- Rozpoczął się proces Adama R. oskarżonego o zabójstwo żony, Natalii, do którego doszło w nocy z 14 na 15 czerwca w Gortatowie. Rozprawa toczy się za zamkniętymi drzwiami ze względu na ważny interes prywatny syna oskarżonego.
- Prokuratura uważa, że motywem zbrodni był konflikt małżeński i kwestie finansowe, choć oskarżony zasłania się niepamięcią. Obrona twierdzi, że Adam R. działał w afekcie i był pod presją żony, która miała planować ruchy finansowe.
- Według śledczych, Adam R. udusił żonę w ich domu, a następnie wywiózł i porzucił jej ciało w okolicy jeziora Kowalskiego. Oskarżonemu grozi dożywocie.
- Więcej informacji znajdziesz na eska.pl
Proces za zamkniętymi drzwiami i stanowisko prokuratury
Adam R. został doprowadzony na salę rozpraw z aresztu śledczego. Obrońca oskarżonego oraz pełnomocnik oskarżycielki posiłkowej złożyli wniosek o wyłączenie jawności, a sąd przychylił się do tego, uznając, że przemawia za tym ważny interes prywatny ich syna. Rozprawa toczy się w całości za zamkniętymi drzwiami.
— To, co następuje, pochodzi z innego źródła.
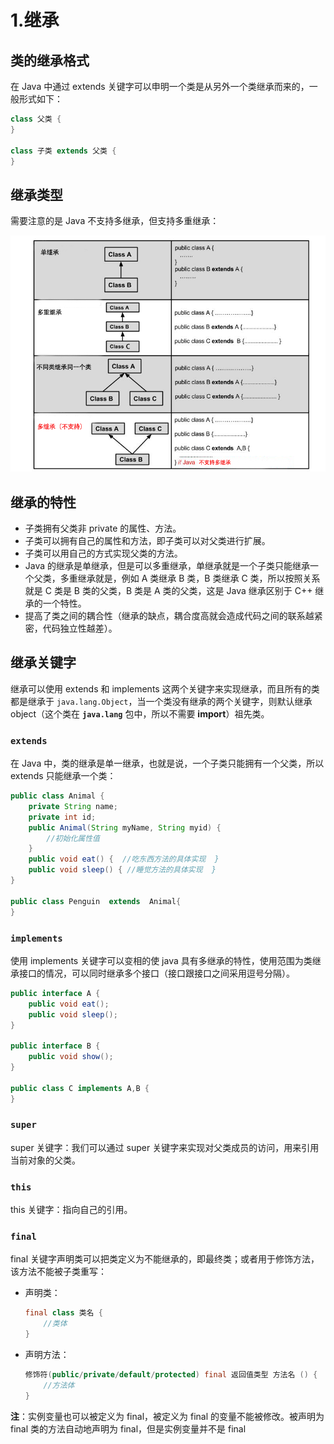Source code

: # 1.继承

## 类的继承格式

在 Java 中通过 extends 关键字可以申明一个类是从另外一个类继承而来的，一般形式如下：

```java
class 父类 {
}

class 子类 extends 父类 {
}
```

## 继承类型

需要注意的是 Java 不支持多继承，但支持多重继承：

![types_of_inheritance](../../../.gitbook/assets/types_of_inheritance.png)

## 继承的特性

* 子类拥有父类非 private 的属性、方法。
* 子类可以拥有自己的属性和方法，即子类可以对父类进行扩展。
* 子类可以用自己的方式实现父类的方法。
* Java 的继承是单继承，但是可以多重继承，单继承就是一个子类只能继承一个父类，多重继承就是，例如 A 类继承 B 类，B 类继承 C 类，所以按照关系就是 C 类是 B 类的父类，B 类是 A 类的父类，这是 Java 继承区别于 C++ 继承的一个特性。
* 提高了类之间的耦合性（继承的缺点，耦合度高就会造成代码之间的联系越紧密，代码独立性越差）。

## 继承关键字

继承可以使用 extends 和 implements 这两个关键字来实现继承，而且所有的类都是继承于 `java.lang.Object`，当一个类没有继承的两个关键字，则默认继承object（这个类在 **`java.lang`** 包中，所以不需要 **import**）祖先类。

### `extends`

在 Java 中，类的继承是单一继承，也就是说，一个子类只能拥有一个父类，所以 extends 只能继承一个类：

```java
public class Animal { 
    private String name;   
    private int id; 
    public Animal(String myName, String myid) { 
        //初始化属性值
    } 
    public void eat() {  //吃东西方法的具体实现  } 
    public void sleep() { //睡觉方法的具体实现  } 
} 

public class Penguin  extends  Animal{ 
}
```

### `implements`

使用 implements 关键字可以变相的使 java 具有多继承的特性，使用范围为类继承接口的情况，可以同时继承多个接口（接口跟接口之间采用逗号分隔）。

```java
public interface A {
    public void eat();
    public void sleep();
}

public interface B {
    public void show();
}

public class C implements A,B {
}
```

### `super`

super 关键字：我们可以通过 super 关键字来实现对父类成员的访问，用来引用当前对象的父类。

### `this`

this 关键字：指向自己的引用。

### `final`

final 关键字声明类可以把类定义为不能继承的，即最终类；或者用于修饰方法，该方法不能被子类重写：

*   声明类：

    ```java
    final class 类名 {
        //类体
    }
    ```
*   声明方法：

    ```java
    修饰符(public/private/default/protected) final 返回值类型 方法名 () {
        //方法体
    }
    ```

**注**：实例变量也可以被定义为 final，被定义为 final 的变量不能被修改。被声明为 final 类的方法自动地声明为 final，但是实例变量并不是 final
Prokurator Anna Kondratowicz z Prokuratury Rejonowej Poznań-Wilda podkreśliła przed rozpoczęciem procesu, że materiał dowodowy jest bardzo obszerny. Jak wskazała, obejmuje on m.in. częściowe wyjaśnienia oskarżonego, fragment samochodu znaleziony na miejscu porzucenia ciała oraz dane z logowań telefonów małżonków. – „Dowodów jest oczywiście sporo” – zaznaczyła.
Śledczy uważają, że najbardziej prawdopodobnym motywem były konflikt małżeński, bliskie rozwód i kwestie finansowe. Prokurator przyznała jednak, że oskarżony zasłania się niepamięcią w kluczowych momentach zdarzenia, co utrudnia pełne ustalenie motywacji.
Argumenty obrony oraz relacje bliskich ofiary
Obrończyni oskarżonego, adwokat Dorota Sobe, stwierdziła, że przekaz medialny dotyczący sprawy był jej zdaniem jednostronny. Podkreślała, że – jak twierdzi – mąż Natalii był pod silną presją, a w małżeństwie to żona miała planować „ruchy finansowe i majątkowe”. – „Mój klient był przedmiotem układanek (…) był w silnej depresji” – powiedziała.
Sobe dodała, że Adam R. „działał niejako w afekcie rozłożonym w czasie” i że zamierza to wykazać w toku procesu. Zaznaczyła, że dotąd nie sporządzono rzetelnej opinii biegłego dotyczącej jego stanu emocjonalnego, co jej zdaniem ma kluczowe znaczenie dla sprawy.
Odmiennie sprawę widzą bliscy zamordowanej Natalii. Jej przyjaciółka w rozmowie z mediami zaznaczyła, że kobieta była źle traktowana przez męża i planowała rozwód. – „To była osoba, która miała 19 lat, była w nim zakochana (…) poświęciła mu 20 lat życia” – mówiła. Jak twierdzi, małżeństwo od dawna nie funkcjonowało prawidłowo.
Przebieg zbrodni i ustalenia śledczych
Do zabójstwa doszło w nocy z 14 na 15 czerwca ubiegłego roku w domu małżonków w Gortatowie. Natalia wróciła wtedy do mieszkania, weszła do kuchni i tam spotkała męża. Według śledczych doszło do gwałtownej wymiany zdań, po której Adam R. uderzył żonę w twarz, a następnie – gdy upadła – miał ją dusić, jednocześnie przytrzymując klatkę piersiową nogą.
Gdy kobieta przestała dawać oznaki życia, mężczyzna miał przenieść ciało do garażu, włożyć do samochodu i wywieźć w okolice jeziora Kowalskiego, gdzie je porzucił. Poszukiwania trwały kilka dni, aż 19 czerwca policjanci odnaleźli zwłoki kobiety.
Adam R. został zatrzymany i trafił do aresztu. Prokuratura oskarżyła go o zabójstwo w zamiarze bezpośrednim. Grozi mu kara dożywotniego pozbawienia wolności.